此時楊暮客緩過勁兒來了,跟季通介紹了鸞鳥與鳳鳥的關聯。
“山塘,你可知何為鸞鳥?”
季通哪兒知曉這等事情,凡間雖有傳說,什麼青鸞化女,嫁與凡人。但誰也不知這天仙一樣的鳥兒是從何而來。
楊暮客見季通不答,繼續賣弄,“鸞與鳳本同根。鳳為雄,凰為雌。鸞鳥亦是一樣,鸞為雄,和為雌。你看著雕像,眼下有淚痣,則為和。是以這個國神塑像是以和鳥為原型而塑。”

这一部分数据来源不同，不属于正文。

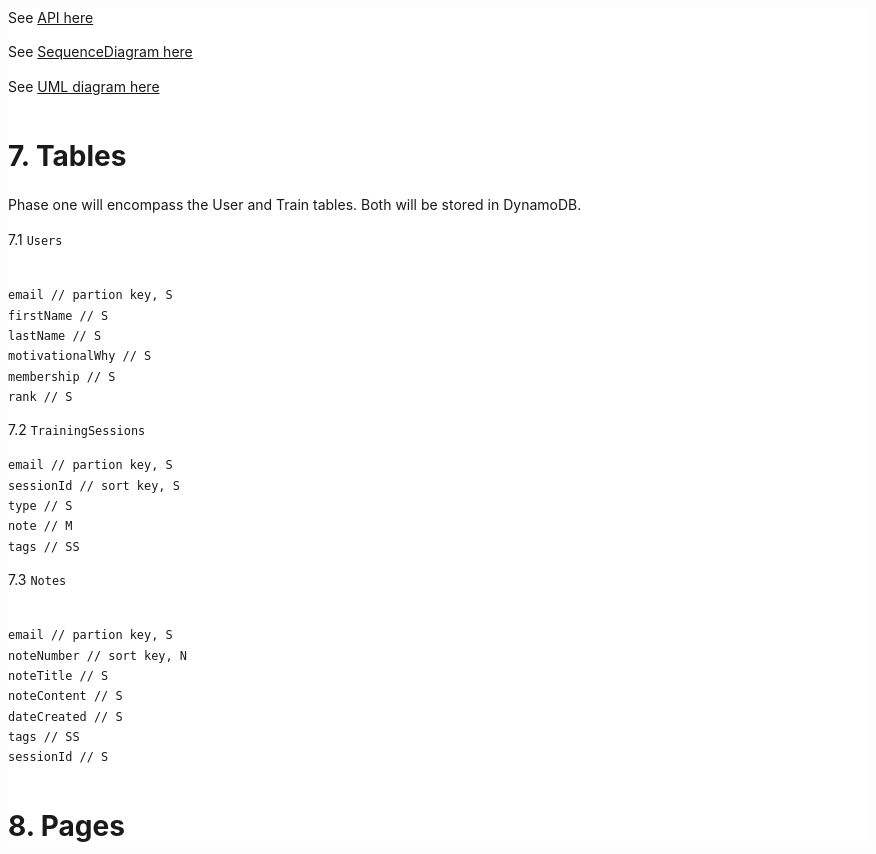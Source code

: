 See [API here](openapi.json) 

See [SequenceDiagram here](GetTrainingSessionSequenceDiagram.puml)

See [UML diagram here](LearnTrainEvolve.puml)

# 7. Tables

Phase one will encompass the User and Train tables. Both will be stored in DynamoDB. 

7.1 `Users`

```

email // partion key, S
firstName // S
lastName // S
motivationalWhy // S
membership // S
rank // S

```

7.2 `TrainingSessions`

```
email // partion key, S
sessionId // sort key, S
type // S
note // M
tags // SS

```

7.3 `Notes`

```

email // partion key, S
noteNumber // sort key, N
noteTitle // S
noteContent // S
dateCreated // S
tags // SS
sessionId // S

```

# 8. Pages
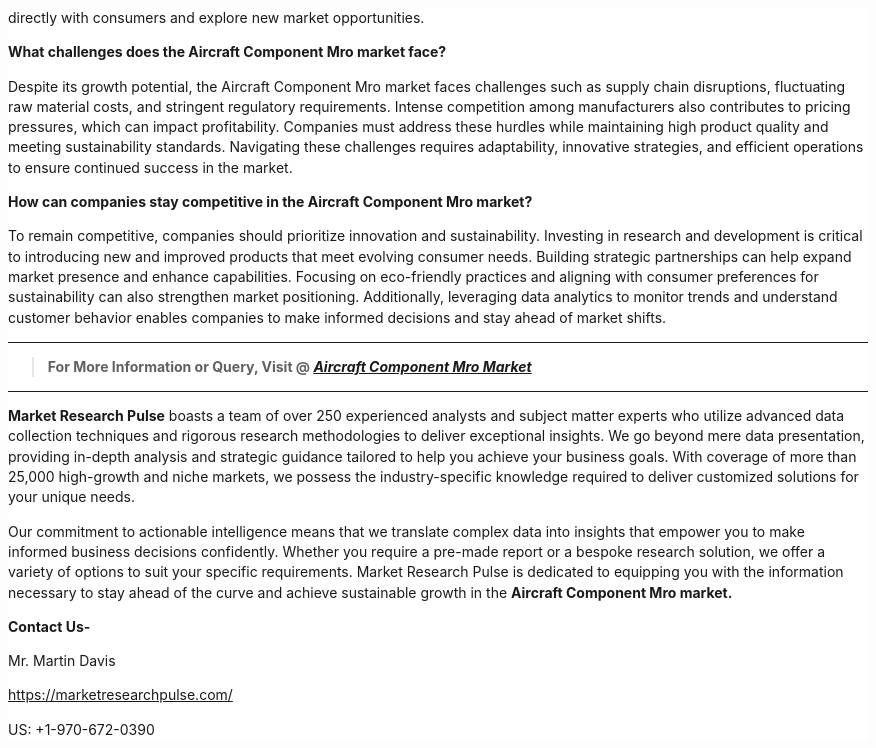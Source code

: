 directly with consumers and explore new market opportunities.</p><p><strong>What challenges does the Aircraft Component Mro market face?</strong></p><p>Despite its growth potential, the Aircraft Component Mro market faces challenges such as supply chain disruptions, fluctuating raw material costs, and stringent regulatory requirements. Intense competition among manufacturers also contributes to pricing pressures, which can impact profitability. Companies must address these hurdles while maintaining high product quality and meeting sustainability standards. Navigating these challenges requires adaptability, innovative strategies, and efficient operations to ensure continued success in the market.</p><p><strong>How can companies stay competitive in the Aircraft Component Mro market?</strong></p><p>To remain competitive, companies should prioritize innovation and sustainability. Investing in research and development is critical to introducing new and improved products that meet evolving consumer needs. Building strategic partnerships can help expand market presence and enhance capabilities. Focusing on eco-friendly practices and aligning with consumer preferences for sustainability can also strengthen market positioning. Additionally, leveraging data analytics to monitor trends and understand customer behavior enables companies to make informed decisions and stay ahead of market shifts.</p><hr /><blockquote><p><strong>For More Information or Query, Visit @&nbsp;<em><a href="https://marketresearchpulse.com/report/102823/aircraft-component-mro-market?utm_source=Linkedin&utm_medium=025">Aircraft Component Mro Market</a></em></strong></p></blockquote><hr /><p><strong>Market Research Pulse</strong> boasts a team of over 250 experienced analysts and subject matter experts who utilize advanced data collection techniques and rigorous research methodologies to deliver exceptional insights. We go beyond mere data presentation, providing in-depth analysis and strategic guidance tailored to help you achieve your business goals. With coverage of more than 25,000 high-growth and niche markets, we possess the industry-specific knowledge required to deliver customized solutions for your unique needs.</p><p>Our commitment to actionable intelligence means that we translate complex data into insights that empower you to make informed business decisions confidently. Whether you require a pre-made report or a bespoke research solution, we offer a variety of options to suit your specific requirements. Market Research Pulse is dedicated to equipping you with the information necessary to stay ahead of the curve and achieve sustainable growth in the <strong>Aircraft Component Mro market.</strong></p><p><strong>Contact Us-</strong></p><p>Mr. Martin Davis</p><p>https://marketresearchpulse.com/</p><p>US: +1-970-672-0390</p>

季通點點頭,朝那雕像望去,他竟然覺得那雕像瞪了他一眼。不過確實有顆淚痣。
此時楊暮客說話還算有譜,但後麵的話就慢慢不對味兒了。“這世間靈獸習性皆與人不同。龍喜淫,鳳好色。龍不論與何種生物交配皆可誕生龍子。但鳳不一樣,眼光高得很。鳳鳥之流隻喜那漂亮的。鸞善歌,鳳善舞。它們喜歡追求配偶的過程。遂有鳳求凰之說。愛情,是鸞與鳳最珍視的情感。”
季通聽到此處點點頭,他確實聽聞過鳳鳥因為凡人模樣生得漂亮而結姻緣。
楊暮客話鋒一轉,“這鸞鳥與鳳的區彆就是鳳喜群聚,鸞喜孤靜。遂有鳳棲梧桐,九天之鸞兩說。這兩個幫派一個善於打群架,守地盤。一個善於打遊擊,劫財貨。曾經有紅幫朱鳳占地為王,山巔有青幫,青鸞不滿山門被守。所以二者相鬥,但最後皆覺對方美麗大方,而化了乾戈把手相談。青鸞坐在山頭兒拉弦唱曲,朱鳳甩開膀子起舞。於是乎,鸞鳳和鳴之說廣傳世俗。”